Hoje, os miúdos entram e já existe uma escola de música montada e a maior parte dos professores são mesmo formados na área. Atualmente, as bandas já têm formação musical, com programa de Conservatório, fruto do desenvolvimento destas estruturas associativas. Aliás, entre 2012 e 2014, fui responsável pedagógica de uma escola associada à filarmónica de Porto Salvo. Mas, na nossa altura, aprendíamos com o maestro, que sabia um pouco de todos os instrumentos musicais. No meu tempo, só havia conservatórios em Coimbra, Porto, Faro e Lisboa.

Enquanto esteve na Banda, teve outra formação musical?

Comecei no Conservatório Nacional e fui ganhando formação, que alguns da minha geração não tinham.
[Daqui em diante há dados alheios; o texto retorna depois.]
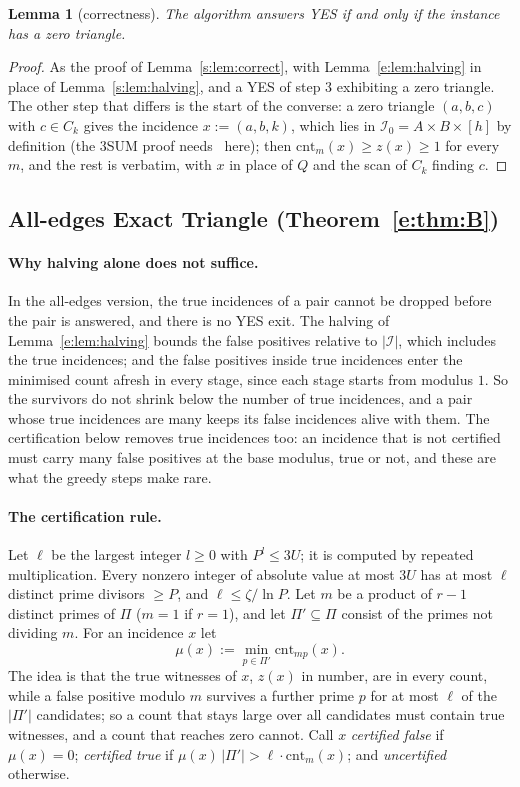 \documentclass[11pt]{article}
\newtheorem{lemma}[theorem]{Lemma}
\theoremstyle{definition}
\theoremstyle{remark}
\newcommand{\cnt}{\mathrm{cnt}}
\newcommand{\Iq}{\mathcal{I}}
\begin{document}
\begin{lemma}[correctness]\label{e:lem:correctA}
The algorithm answers YES if and only if the instance has a zero triangle.
\end{lemma}
\begin{proof}
As the proof of Lemma~\ref{s:lem:correct}, with Lemma~\ref{e:lem:halving} in place of Lemma~\ref{s:lem:halving}, and a YES of step 3 exhibiting a zero triangle. The other step that differs is the start of the converse: a zero triangle $(a,b,c)$ with $c\in C_k$ gives the incidence $x:=(a,b,k)$, which lies in $\Iq_0=A\times B\times[h]$ by definition (the 3SUM proof needs~\cite[Lemma~3.3]{FKP24} here); then $\cnt_m(x)\ge z(x)\ge1$ for every $m$, and the rest is verbatim, with $x$ in place of $Q$ and the scan of $C_k$ finding $c$.
\end{proof}

\subsection{All-edges Exact Triangle (Theorem~\ref{e:thm:B})}\label{e:sec:alledges}

\paragraph{Why halving alone does not suffice.} In the all-edges version, the true incidences of a pair cannot be dropped before the pair is answered, and there is no YES exit. The halving of Lemma~\ref{e:lem:halving} bounds the false positives relative to $|\Iq|$, which includes the true incidences; and the false positives inside true incidences enter the minimised count afresh in every stage, since each stage starts from modulus $1$. So the survivors do not shrink below the number of true incidences, and a pair whose true incidences are many keeps its false incidences alive with them. The certification below removes true incidences too: an incidence that is not certified must carry many false positives at the base modulus, true or not, and these are what the greedy steps make rare.

\paragraph{The certification rule.} Let $\ell$ be the largest integer $l\ge0$ with $P^l\le3U$; it is computed by repeated multiplication. Every nonzero integer of absolute value at most $3U$ has at most $\ell$ distinct prime divisors $\ge P$, and $\ell\le\zeta/\ln P$. Let $m$ be a product of $r-1$ distinct primes of $\Pi$ ($m=1$ if $r=1$), and let $\Pi'\subseteq\Pi$ consist of the primes not dividing $m$. For an incidence $x$ let
\[
\mu(x):=\min_{p\in\Pi'}\cnt_{mp}(x).
\]
The idea is that the true witnesses of $x$, $z(x)$ in number, are in every count, while a false positive modulo $m$ survives a further prime $p$ for at most $\ell$ of the $|\Pi'|$ candidates; so a count that stays large over all candidates must contain true witnesses, and a count that reaches zero cannot. Call $x$ \emph{certified false} if $\mu(x)=0$; \emph{certified true} if $\mu(x)\,|\Pi'|>\ell\cdot\cnt_m(x)$; and \emph{uncertified} otherwise.
\end{document}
Eu era dos poucos membros que estava a fazer esse percurso. À medida que os anos foram avançando, fui dando algum acompanhamento aos mais novos, mas não estava institucionalizado que viria a dar aulas. Eu dava acompanhamento por auto-recreação.

As filarmónicas foram beneficiadas ou prejudicadas com o aparecimento dos conservatórios regionais?

Só tiveram a ganhar. Hoje olhamos e o som das filarmónicas é totalmente diferente. O repertório é mais vasto, houve uma grande evolução e tudo o que seja para melhorar deve ser bem visto. Se assim não fosse, as próprias filarmónicas não adaptariam esse sistema.